Le plan des institutions est de vider progressivement le village de tentes (bien qu’il soit difficile de savoir quelles sont les ” alternatives” tant vantées), non seulement en décourageant les présences mais aussi en faisant du camp de prisonniers une perspective attrayante, si on le compare au trottoir, et en réduisant ainsi au silence ceux qui se plaignent d’une gestion à la lager-style. Récemment, dans la ville-de-tentes-prison, certaines des tentes ont été démontées, abandonnées comme des déchets à quelques dizaines de mètres du camp, tandis que plusieurs personnes ont été forcées de dormir pendant des jours à l’extérieur parce que les responsables refusaient de les laisser entrer.
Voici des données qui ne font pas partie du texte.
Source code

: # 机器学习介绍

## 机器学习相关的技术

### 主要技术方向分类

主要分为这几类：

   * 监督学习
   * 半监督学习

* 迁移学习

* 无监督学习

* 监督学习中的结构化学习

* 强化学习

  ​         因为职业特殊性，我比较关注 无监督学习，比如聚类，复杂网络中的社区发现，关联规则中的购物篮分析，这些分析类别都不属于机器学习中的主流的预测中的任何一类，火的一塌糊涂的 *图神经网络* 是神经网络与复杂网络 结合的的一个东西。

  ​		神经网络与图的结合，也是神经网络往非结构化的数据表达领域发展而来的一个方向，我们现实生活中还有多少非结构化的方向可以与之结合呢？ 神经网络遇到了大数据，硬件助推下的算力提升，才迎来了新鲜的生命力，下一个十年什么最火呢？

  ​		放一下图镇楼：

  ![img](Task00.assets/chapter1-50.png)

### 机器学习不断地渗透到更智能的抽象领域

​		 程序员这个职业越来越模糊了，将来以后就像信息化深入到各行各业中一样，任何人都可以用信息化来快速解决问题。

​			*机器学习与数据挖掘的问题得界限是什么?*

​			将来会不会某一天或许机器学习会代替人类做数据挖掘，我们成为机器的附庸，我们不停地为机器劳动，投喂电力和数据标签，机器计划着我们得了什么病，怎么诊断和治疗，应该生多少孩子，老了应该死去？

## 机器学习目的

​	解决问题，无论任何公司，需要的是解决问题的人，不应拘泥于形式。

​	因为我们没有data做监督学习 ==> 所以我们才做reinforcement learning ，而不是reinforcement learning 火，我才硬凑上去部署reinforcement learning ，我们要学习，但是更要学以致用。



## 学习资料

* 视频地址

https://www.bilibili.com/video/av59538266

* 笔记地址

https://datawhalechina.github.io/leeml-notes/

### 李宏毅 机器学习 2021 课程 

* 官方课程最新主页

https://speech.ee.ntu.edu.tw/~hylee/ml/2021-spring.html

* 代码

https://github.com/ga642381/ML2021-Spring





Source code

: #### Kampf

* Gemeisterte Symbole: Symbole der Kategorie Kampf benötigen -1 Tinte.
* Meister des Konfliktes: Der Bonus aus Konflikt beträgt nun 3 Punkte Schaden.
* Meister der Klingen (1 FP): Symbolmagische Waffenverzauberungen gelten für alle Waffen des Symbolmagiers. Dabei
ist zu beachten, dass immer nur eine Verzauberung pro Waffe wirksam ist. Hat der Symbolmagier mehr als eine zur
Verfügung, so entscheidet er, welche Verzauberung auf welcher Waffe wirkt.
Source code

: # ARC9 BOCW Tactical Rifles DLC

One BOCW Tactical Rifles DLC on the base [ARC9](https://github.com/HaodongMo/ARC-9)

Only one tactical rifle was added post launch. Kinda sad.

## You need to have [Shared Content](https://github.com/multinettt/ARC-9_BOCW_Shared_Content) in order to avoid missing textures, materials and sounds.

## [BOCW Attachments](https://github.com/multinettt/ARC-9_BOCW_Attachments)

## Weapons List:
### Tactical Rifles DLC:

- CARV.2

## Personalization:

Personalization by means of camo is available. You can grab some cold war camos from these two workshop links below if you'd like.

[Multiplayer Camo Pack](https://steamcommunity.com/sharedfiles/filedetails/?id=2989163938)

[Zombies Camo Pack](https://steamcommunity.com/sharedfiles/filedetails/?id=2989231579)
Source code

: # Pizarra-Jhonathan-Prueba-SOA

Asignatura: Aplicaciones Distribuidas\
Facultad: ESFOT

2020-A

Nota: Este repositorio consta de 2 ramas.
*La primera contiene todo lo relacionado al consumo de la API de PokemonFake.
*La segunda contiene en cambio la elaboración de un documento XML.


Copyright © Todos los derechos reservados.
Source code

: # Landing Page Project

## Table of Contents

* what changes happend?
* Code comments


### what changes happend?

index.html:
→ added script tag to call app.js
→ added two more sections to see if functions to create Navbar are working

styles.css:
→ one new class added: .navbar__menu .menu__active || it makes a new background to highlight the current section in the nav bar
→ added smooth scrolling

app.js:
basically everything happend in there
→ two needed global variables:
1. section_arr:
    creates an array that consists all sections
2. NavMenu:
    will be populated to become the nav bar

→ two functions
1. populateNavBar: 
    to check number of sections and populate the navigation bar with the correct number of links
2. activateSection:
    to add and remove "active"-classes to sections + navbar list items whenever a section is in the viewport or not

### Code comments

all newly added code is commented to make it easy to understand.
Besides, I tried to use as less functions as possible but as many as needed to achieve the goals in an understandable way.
Encore une fois, seules les protestations ont permis d’assurer aux malheureux au moins un toit, même s’il n’est pas étanche. Entre-temps, les associations et les syndicats – en premier lieu la CGIL et l’USB – ont créé un ” comité pour la réutilisation des maisons vides dans la Plaine “, qui, bien que son objectif soit d’identifier les bâtiments désaffectés, ne semble pas avoir remarqué la présence d’un complexe immobilier entier à la contrada Serricella (juste à la sortie de Rosarno) construit avec des fonds européens spécifiquement pour résoudre le problème du logement des travailleurs saisonniers. De plus, le comité a disparu après une série de réunions inutiles dont le seul but réel était de faire connaître les syndicats et les partisans d’un accueil digne et de discréditer la lutte auto-organisée. Les habitantEs du village de tentes ont demandé à plusieurs reprises à la Municipalité et à la Préfecture l’accès aux logements du complexe de Contrada Serricella, mais le maire de Rosarno craint trop pour son succès électoral, qui serait sérieusement compromis si la population locale savait que les maisons ont été remises (comme cela a été stipulé dès le début) aux immigrés, au point d’insister auprès de la Région pour un changement d’usage, ce qui a lamentablement échoué. Bref, les gentes continuent de vivre dans un lager hyper-contrôlé, dans les rues ou dans des cabanes délabrées, alors qu’il y a des maisons vides et nouvelles construites spécialement pour leurs besoins.
A Saluzzo, par contre, celleux qui ont organisé une procession spontanée cet été (sans même la solidarité des syndicalistes VIP qui avaient essayé de surfer sur la vague dans le passé) ont été touchés par des interdictions de territoire, des décrets d’expulsion, des arrestations et des rapatriements forcés. Dans le silence général. La manifestation a servi à installer quelques tentes, maintenant démontées. Le centre d’accueil géré d’abord par Caritas puis par une coopérative, dans sa deuxième année de vie, a manifestement épuisé sa capacité en début de saison (offrant en outre un service totalement insuffisant, avec des chambres surpeuplées sans fenêtres et un manque total d’eau chaude pour la toilette). Comme cela s’est produit à San Ferdinando, en Calabre, la stratégie de l’administration municipale de la ville piémontaise a été pendant des années de “décourager les arrivées” en maintenant les centres d’accueil fermés jusqu’au début de la saison et en maintenant un nombre insuffisant de lits.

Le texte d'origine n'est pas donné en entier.